How to complete this task:
Go through the entries and copy every line that has the string "ItinSourceName" in it.
== Records provided ==
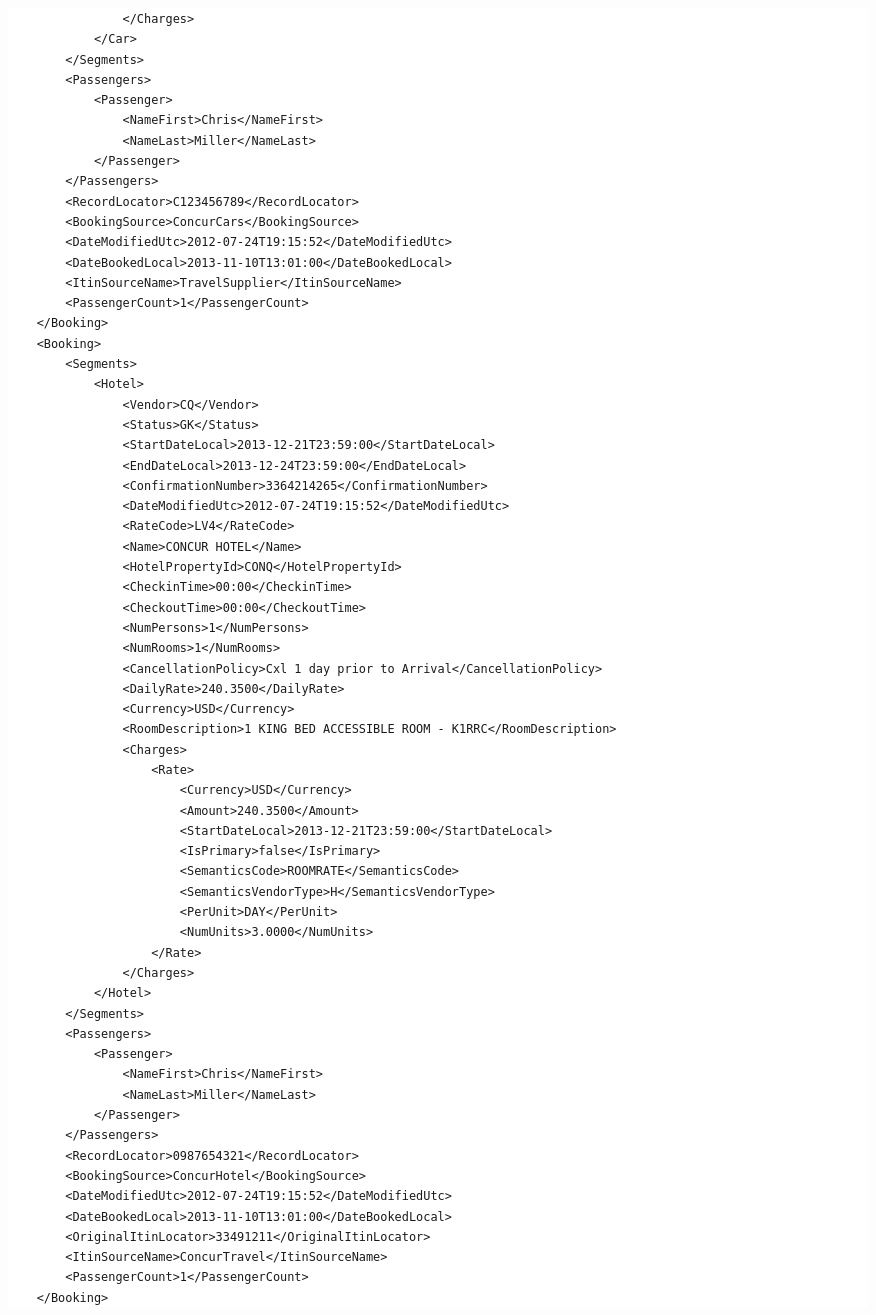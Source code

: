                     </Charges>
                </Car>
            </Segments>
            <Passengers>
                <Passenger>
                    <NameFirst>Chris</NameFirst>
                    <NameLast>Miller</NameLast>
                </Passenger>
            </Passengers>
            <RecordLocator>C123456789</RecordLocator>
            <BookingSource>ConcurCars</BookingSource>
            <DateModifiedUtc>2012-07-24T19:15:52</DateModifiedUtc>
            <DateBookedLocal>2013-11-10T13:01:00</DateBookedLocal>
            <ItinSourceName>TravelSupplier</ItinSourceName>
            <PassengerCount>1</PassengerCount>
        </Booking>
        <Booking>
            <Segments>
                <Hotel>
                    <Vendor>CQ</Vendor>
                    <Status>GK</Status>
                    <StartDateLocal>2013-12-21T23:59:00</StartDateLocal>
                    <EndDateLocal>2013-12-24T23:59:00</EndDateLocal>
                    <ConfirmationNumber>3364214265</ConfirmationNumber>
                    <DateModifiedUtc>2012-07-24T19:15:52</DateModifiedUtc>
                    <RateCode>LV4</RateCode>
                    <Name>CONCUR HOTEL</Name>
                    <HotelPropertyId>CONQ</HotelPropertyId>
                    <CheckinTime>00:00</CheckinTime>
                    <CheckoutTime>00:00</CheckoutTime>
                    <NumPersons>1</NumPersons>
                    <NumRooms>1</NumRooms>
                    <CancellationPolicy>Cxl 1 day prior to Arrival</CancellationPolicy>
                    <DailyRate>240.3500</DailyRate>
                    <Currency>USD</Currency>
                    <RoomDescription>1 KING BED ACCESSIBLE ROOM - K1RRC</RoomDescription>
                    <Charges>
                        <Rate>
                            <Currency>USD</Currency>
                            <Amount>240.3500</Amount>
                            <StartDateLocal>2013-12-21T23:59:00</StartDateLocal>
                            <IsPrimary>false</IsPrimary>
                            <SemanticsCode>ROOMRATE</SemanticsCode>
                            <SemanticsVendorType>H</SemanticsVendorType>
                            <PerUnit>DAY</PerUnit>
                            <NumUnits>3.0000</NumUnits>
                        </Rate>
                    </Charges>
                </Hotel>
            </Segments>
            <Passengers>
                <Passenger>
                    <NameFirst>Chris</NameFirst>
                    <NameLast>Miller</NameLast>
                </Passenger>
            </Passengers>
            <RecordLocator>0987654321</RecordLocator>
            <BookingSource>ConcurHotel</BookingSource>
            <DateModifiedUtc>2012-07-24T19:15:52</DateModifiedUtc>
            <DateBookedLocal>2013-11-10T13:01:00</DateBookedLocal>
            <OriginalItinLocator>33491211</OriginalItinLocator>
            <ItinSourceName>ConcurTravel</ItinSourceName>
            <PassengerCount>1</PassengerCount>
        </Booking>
===
Exercise response:
            <ItinSourceName>TravelSupplier</ItinSourceName>
            <ItinSourceName>ConcurTravel</ItinSourceName>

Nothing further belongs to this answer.